More and more, companies, investors and international organizations tackle the hard questions about their clients' needs and behaviors with numbers and data and we can all be glad. Numbers can tell us a lot! But sometimes, a few more in depth interviews can tell us so much more.  Take EA Consultants' Market Research Quiz to see what might be the right approach to your research questions...

There is not one straightforward way to tackle any research question and yet there are so many methods at our disposal. Large representative samples can be critical to understanding the potential market demand for a product or service (answering how many people?), but they won't  always tell us whether the actual demand will be significant (answering, why do people value this product?).  Randomized trials can offer unbiased data on preferences and choices that people make, but they are hard to apply when trying to address differences in preferences between segments as they often focus on average results.  Focus groups are great for getting rich insights on a product or service and its usefulness, but they fall short when assessing the size of a market.

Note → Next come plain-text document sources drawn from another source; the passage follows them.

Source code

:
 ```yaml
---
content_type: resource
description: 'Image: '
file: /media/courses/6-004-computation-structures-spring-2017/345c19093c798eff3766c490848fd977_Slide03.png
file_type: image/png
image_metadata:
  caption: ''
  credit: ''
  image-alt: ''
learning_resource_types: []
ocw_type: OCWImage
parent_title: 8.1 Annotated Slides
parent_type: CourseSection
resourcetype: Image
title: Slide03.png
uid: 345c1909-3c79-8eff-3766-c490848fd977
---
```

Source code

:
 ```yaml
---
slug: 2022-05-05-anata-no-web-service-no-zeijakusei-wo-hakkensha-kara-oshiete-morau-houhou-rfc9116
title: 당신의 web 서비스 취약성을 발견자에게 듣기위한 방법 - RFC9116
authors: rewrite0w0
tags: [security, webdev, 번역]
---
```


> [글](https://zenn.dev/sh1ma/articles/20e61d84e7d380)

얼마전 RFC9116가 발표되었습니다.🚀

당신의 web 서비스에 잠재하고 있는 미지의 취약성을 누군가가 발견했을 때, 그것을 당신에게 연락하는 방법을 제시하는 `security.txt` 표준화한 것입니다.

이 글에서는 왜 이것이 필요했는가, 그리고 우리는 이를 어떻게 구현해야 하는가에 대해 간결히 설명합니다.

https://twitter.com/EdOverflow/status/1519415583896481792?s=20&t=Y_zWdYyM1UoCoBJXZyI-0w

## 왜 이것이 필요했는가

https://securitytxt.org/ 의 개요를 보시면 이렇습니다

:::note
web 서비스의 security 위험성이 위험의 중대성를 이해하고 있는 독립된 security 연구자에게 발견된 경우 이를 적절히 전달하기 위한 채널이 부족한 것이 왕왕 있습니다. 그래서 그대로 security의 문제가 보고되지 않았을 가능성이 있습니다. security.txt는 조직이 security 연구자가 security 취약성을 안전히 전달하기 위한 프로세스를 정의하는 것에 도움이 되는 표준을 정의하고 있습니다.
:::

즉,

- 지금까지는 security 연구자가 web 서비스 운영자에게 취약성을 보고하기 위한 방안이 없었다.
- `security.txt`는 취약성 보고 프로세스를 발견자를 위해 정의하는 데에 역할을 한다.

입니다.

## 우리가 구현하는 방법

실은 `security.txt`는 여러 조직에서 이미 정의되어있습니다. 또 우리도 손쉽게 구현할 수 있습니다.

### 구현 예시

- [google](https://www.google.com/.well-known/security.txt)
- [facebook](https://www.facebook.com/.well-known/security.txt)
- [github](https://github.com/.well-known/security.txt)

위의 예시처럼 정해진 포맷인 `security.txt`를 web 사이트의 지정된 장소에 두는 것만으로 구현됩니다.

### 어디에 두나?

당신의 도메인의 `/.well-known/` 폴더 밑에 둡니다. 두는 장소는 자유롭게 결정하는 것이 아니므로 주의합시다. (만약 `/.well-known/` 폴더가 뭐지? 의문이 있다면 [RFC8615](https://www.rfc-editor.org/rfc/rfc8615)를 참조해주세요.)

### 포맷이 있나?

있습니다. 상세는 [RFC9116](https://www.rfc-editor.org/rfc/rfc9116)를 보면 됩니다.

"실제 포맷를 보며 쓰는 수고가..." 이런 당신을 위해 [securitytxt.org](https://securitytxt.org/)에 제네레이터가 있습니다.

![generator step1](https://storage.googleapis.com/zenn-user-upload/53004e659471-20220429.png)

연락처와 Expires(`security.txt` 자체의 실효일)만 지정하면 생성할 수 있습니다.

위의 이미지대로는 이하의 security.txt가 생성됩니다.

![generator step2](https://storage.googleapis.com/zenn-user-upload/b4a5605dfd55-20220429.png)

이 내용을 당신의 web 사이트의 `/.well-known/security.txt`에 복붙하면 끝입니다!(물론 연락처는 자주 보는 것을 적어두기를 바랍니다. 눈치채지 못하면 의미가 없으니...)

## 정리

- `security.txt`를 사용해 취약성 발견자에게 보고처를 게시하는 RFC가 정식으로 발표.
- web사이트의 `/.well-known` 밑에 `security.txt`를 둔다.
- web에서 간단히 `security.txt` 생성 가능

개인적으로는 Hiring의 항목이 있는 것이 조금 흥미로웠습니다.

Budget and resources are also a concern when determining a methodology. Sometimes, it's best to start with smaller in-depth exploratory research to build internal buy in around a new idea and lead up to a larger-scale effort. But it is important to remember that one methodology cannot replace another in asking a research question. A small in-depth study may not have the breadth or statistical significance to base an investment or policy decision on. For example, we may discover through focus groups that some women clients in a microfinance institution would appreciate a small area for children to play in at a branch. But this may not be enough information to make a decision. What if the other women and men would be bothered by it? How many of our women clients actually have young children? How many take them to the branch? Market research is both an art and a science. We generally start with the science of which methodology best answers the research question, then we add the "art" to make sure we get the answers we need!